Read through the listing below and return only the lines containing "plugin".
[Start of section]
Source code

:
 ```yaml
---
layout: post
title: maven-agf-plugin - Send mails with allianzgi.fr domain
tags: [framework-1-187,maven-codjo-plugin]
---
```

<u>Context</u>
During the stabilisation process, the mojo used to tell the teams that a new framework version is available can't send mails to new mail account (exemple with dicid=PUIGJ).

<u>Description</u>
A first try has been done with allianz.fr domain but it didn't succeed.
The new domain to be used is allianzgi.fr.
[End of section]
## ANSWER
title: maven-agf-plugin - Send mails with allianzgi.fr domain
tags: [framework-1-187,maven-codjo-plugin]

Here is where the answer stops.